**TASK**
Count the lines below that hold "failure". Give the number without comment.

**DATA**
□ □ □ □ □

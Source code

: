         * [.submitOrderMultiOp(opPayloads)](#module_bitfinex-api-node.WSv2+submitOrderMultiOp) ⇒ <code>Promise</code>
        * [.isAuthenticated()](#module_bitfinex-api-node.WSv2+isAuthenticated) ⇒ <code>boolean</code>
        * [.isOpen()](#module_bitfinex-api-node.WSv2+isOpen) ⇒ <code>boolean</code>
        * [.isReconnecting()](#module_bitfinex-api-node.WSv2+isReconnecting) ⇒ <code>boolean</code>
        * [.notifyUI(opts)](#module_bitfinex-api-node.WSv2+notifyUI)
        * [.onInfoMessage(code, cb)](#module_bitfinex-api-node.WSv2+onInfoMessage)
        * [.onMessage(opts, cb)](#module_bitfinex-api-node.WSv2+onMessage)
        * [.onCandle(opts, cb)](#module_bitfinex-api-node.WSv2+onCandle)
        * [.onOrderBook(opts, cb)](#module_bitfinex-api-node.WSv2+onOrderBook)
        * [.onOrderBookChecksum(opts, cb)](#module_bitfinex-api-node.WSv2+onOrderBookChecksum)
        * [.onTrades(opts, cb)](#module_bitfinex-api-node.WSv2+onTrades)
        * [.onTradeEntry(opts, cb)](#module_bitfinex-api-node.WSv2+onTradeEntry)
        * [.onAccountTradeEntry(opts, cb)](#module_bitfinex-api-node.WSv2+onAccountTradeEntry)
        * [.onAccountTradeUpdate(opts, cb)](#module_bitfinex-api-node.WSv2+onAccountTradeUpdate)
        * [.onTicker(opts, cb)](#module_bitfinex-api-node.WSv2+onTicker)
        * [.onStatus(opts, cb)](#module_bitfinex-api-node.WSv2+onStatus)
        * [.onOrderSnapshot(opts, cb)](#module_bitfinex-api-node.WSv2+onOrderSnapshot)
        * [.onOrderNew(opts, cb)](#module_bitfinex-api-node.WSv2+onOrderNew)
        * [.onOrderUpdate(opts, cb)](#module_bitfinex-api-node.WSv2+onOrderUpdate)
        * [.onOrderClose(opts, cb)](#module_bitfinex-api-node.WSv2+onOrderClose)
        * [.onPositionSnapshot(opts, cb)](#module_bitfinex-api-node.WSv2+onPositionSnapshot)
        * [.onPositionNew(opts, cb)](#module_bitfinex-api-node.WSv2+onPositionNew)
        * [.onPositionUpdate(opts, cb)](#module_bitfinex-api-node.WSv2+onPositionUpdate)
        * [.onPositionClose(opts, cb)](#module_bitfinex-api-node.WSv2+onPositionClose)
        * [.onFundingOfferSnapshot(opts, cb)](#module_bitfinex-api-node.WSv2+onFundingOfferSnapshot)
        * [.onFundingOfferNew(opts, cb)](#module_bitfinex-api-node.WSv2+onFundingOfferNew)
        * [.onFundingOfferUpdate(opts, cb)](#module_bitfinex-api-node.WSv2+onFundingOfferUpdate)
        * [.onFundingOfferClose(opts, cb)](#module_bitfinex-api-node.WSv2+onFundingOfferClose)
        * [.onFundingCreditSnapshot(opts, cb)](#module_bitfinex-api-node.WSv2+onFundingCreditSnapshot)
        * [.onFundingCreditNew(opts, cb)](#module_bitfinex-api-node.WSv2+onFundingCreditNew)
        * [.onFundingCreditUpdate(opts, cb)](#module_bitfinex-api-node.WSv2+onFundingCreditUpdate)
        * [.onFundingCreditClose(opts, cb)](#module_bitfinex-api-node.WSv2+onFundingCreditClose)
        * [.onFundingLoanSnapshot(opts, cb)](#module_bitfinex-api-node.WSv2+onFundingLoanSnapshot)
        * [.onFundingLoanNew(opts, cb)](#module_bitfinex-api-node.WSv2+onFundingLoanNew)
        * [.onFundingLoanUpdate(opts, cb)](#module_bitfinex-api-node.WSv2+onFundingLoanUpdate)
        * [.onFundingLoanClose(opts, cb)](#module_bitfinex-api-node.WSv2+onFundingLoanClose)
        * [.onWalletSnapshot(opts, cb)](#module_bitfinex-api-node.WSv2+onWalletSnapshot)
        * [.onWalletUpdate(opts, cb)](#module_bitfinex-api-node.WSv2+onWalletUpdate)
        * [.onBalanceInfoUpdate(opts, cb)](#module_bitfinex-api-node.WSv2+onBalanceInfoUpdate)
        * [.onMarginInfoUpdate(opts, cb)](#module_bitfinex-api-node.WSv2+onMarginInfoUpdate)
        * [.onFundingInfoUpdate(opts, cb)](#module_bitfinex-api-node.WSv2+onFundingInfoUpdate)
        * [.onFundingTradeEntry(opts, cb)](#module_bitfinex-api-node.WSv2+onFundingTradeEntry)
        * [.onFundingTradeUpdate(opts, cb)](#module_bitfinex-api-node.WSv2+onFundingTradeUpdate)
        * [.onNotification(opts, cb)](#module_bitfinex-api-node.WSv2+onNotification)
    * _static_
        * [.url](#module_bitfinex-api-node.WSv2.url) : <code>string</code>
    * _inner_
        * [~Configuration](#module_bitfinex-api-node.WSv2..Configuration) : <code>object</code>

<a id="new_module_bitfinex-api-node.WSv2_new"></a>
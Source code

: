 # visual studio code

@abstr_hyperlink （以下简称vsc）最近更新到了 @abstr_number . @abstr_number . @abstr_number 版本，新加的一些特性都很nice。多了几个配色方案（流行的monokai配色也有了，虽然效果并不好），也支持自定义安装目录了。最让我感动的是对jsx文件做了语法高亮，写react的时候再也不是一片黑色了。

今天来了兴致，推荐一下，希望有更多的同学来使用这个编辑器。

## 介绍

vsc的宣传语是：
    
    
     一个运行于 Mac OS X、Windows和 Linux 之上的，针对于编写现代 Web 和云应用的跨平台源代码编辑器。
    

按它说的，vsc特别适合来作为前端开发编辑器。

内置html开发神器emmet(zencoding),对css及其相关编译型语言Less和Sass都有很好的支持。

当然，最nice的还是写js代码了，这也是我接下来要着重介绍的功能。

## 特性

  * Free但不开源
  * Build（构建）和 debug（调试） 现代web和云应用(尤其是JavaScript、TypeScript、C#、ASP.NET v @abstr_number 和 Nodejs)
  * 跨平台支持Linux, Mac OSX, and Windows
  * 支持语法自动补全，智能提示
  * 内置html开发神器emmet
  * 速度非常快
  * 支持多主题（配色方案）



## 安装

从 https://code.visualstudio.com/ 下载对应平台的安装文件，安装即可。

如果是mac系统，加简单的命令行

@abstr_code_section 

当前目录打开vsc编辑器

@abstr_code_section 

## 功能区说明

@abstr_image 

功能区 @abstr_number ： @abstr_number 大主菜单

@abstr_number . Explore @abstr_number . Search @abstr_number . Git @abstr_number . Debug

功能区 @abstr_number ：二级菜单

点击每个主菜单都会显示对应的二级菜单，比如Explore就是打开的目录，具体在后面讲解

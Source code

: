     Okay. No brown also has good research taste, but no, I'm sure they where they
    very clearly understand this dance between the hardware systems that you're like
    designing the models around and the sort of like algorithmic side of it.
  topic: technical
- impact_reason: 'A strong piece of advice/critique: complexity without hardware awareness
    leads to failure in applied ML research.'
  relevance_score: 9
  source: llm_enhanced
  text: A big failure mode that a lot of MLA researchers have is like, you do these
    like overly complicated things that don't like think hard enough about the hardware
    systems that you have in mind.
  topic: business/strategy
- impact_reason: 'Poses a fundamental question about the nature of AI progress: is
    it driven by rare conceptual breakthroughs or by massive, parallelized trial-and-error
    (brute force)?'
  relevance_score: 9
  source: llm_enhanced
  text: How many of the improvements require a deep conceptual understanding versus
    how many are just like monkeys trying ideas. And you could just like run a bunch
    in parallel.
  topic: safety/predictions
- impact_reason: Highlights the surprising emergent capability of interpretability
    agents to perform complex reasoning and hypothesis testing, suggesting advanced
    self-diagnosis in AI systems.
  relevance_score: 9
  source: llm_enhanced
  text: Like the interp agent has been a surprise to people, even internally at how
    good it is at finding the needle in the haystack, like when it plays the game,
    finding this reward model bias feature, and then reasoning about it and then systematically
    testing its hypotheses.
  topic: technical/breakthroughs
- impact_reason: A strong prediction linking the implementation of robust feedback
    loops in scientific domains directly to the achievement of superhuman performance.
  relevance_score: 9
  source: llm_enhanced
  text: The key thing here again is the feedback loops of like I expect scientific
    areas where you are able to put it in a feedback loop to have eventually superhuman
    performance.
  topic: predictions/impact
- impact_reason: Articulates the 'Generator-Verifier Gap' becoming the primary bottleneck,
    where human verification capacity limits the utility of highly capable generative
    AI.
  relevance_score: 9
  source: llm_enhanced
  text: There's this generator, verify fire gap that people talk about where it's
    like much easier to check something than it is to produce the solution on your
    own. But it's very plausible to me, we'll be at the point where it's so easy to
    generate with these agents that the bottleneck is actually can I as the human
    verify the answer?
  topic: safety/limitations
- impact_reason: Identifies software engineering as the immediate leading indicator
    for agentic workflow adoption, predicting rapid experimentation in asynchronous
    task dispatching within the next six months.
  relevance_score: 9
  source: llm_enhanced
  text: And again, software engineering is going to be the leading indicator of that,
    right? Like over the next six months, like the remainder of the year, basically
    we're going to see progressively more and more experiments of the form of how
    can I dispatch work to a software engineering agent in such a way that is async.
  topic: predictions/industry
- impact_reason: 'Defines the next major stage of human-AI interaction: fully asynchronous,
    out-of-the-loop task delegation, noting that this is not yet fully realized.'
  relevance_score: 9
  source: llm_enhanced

□ □ □ □ □

**COMPLETED TASK**
2